Dès la deuxième plage, Pene Pati atteint les sommets, dans la cavatine « Salut ! Demeure chaste et pure » du Faust de Gounod. On sait à quel point il est capable, grâce à une capacité de colorer la nuance piano de façon extraordinaire, d’infuser dans n’importe quelle phrase en français les mille possibles variations d’émotions ressenties par le personnage dans la situation dramatique donnée. Il fait preuve de ces qualités de façon plus évidente bien souvent dans le récitatif que dans l’aria. Et on peste immédiatement contre une sérieuse erreur d’édition, alors que l’on se trouve devant le meilleur extrait de tout l’enregistrement... car ce récitatif de la cavatine est coupé dans le disque – on ne le trouve qu’en bonus dans la version MP3 en téléchargement !

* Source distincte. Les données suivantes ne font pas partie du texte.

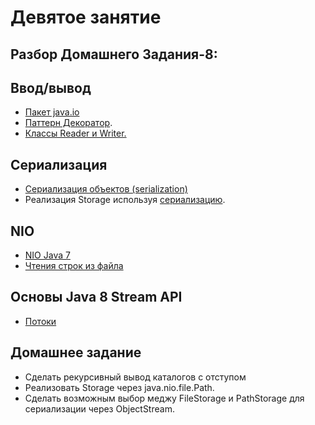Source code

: 
# Девятое занятие

## Разбор Домашнего Задания-8:

## Ввод/вывод
- <a href="http://www.intuit.ru/studies/courses/16/16/lecture/27133">Пакет java.io</a>
- <a href="http://ru.wikipedia.org/wiki/Декоратор_(шаблон_проектирования)">Паттерн Декоратор</a>.
- <a href="http://www.intuit.ru/studies/courses/16/16/lecture/27133?page=4">Классы Reader и Writer.</a>
 
## Сериализация
- <a href="http://www.intuit.ru/studies/courses/16/16/lecture/27133?page=3">Сериализация объектов (serialization)</a>
- Реализация Storage используя <a href="https://habrahabr.ru/post/60317/">сериализацию</a>.
 
## NIO
- <a href="http://www.quizful.net/post/java-nio-tutorial">NIO Java 7</a>
- <a href="https://habrahabr.ru/post/269667/">Чтения строк из файла</a>

## Основы Java 8 Stream API
- <a href="http://devcolibri.com/4274#t7">Потоки</a>

## Домашнее задание
- Сделать рекурсивный вывод каталогов с отступом
- Реализовать Storage через java.nio.file.Path.
- Сделать возможным выбор меджу FileStorage и PathStorage для сериализации через ObjectStream.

Emmanuel Villaume introduit ce récitatif dans un tempo lent, habité, lugubre. Les premiers mots de Faust le montrent inquiet, fébrile, comme dépossédé de lui-même (« je sens l’amour s’emparer de mon être ») puis il creuse la psyché du docteur, permettant à l’émotion d’affleurer en offrant des répétitions légèrement exaspérées (« que de richesses en cette pauvreté »). Ici on repère de légères variations de tempo de la part de l’orchestre, qui suivent le phrasé du ténor, de délicats rallentandi et accelerandi utilisés en fonction du sens du texte (« ange des cieux » est ainsi en valeur, le dernier « c’est là » est étiré, suave). Et le superbe violon solo de Matthieu Amara, justement crédité sur la plage correspondante, forme avec la voix du ténor un véritable duo, admirable de connivence. A la fin de l’air, l’ut sur « la présence » est diminué avec une maestria rare, qui laisse l’auditeur pantois, et la transparence des phrases finales, suspendues, est phénoménale.

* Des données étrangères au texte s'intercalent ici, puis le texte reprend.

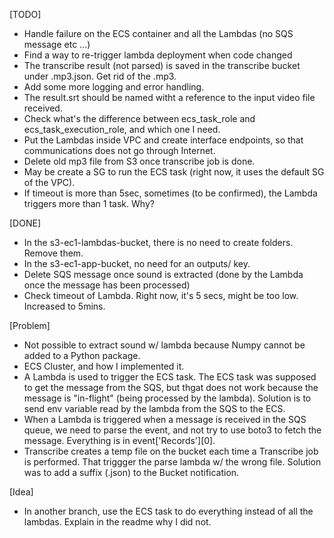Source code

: [TODO]
- Handle failure on the ECS container and all the Lambdas (no SQS message etc ...)
- Find a way to re-trigger lambda deployment when code changed
- The transcribe result (not parsed) is saved in the transcribe bucket under .mp3.json. Get rid of the .mp3.
- Add some more logging and error handling.
- The result.srt should be named witht a reference to the input video file received.
- Check what's the difference between ecs_task_role and ecs_task_execution_role, and which one I need.
- Put the Lambdas inside VPC and create interface endpoints, so that communications does not go through Internet.
- Delete old mp3 file from S3 once transcribe job is done.
- May be create a SG to run the ECS task (right now, it uses the default SG of the VPC).
- If timeout is more than 5sec, sometimes (to be confirmed), the Lambda triggers more than 1 task. Why?

[DONE]
- In the s3-ec1-lambdas-bucket, there is no need to create folders. Remove them.
- In the s3-ec1-app-bucket, no need for an outputs/ key.
- Delete SQS message once sound is extracted (done by the Lambda once the message has been processed)
- Check timeout of Lambda. Right now, it's 5 secs, might be too low. Increased to 5mins.

[Problem]
- Not possible to extract sound w/ lambda because Numpy cannot be added to a Python package.
- ECS Cluster, and how I implemented it.
- A Lambda is used to trigger the ECS task. The ECS task was supposed to get the message from the SQS, but thgat does not work because the message is "in-flight" (being processed by the lambda). Solution is to send env variable read by the lambda from the SQS to the ECS.
- When a Lambda is triggered when a message is received in the SQS queue, we need to parse the event, and not try to use boto3 to fetch the message. Everything is in event['Records'][0].
- Transcribe creates a temp file on the bucket each time a Transcribe job is performed. That triggger the parse lambda w/ the wrong file. Solution was to add a suffix (.json) to the Bucket notification.

[Idea]
- In another branch, use the ECS task to do everything instead of all the lambdas. Explain in the readme why I did not.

L’allegro qui suit, la cabalette « Et toi, malheureux Faust... C’est l’enfer qui t’envoie » est une absolue rareté, coupée dès les répétitions en 1858 et qu’on croyait perdue. Il est nécessaire pour que le public comprenne pourquoi Méphisto demande à Faust, après la cavatine, « Quel scrupule vous prend ? », puisque Faust se met à douter du bien‑fondé de sa présence en ces lieux, lui qui se sent manipulé par des forces obscures. La mélodie n’est peut‑être pas du meilleur Gounod : la forme répétitive, l’ostinato rapide sont d’ailleurs moins propices au ténor en termes d’articulation, même s’il éblouit toujours en termes de colorations dans un « elle enfermait sa vie en ce petit jardin » ému, troublé. L’orchestration est ici très sombre, évoluant en volutes des cordes et grognements des cuivres. Une pause offre comme un moment de paix et de répit, avant le retour à une quasi‑course à l’abîme qui rappelle quelque peu Berlioz, jusqu’à un ut final un peu tendu du ténor.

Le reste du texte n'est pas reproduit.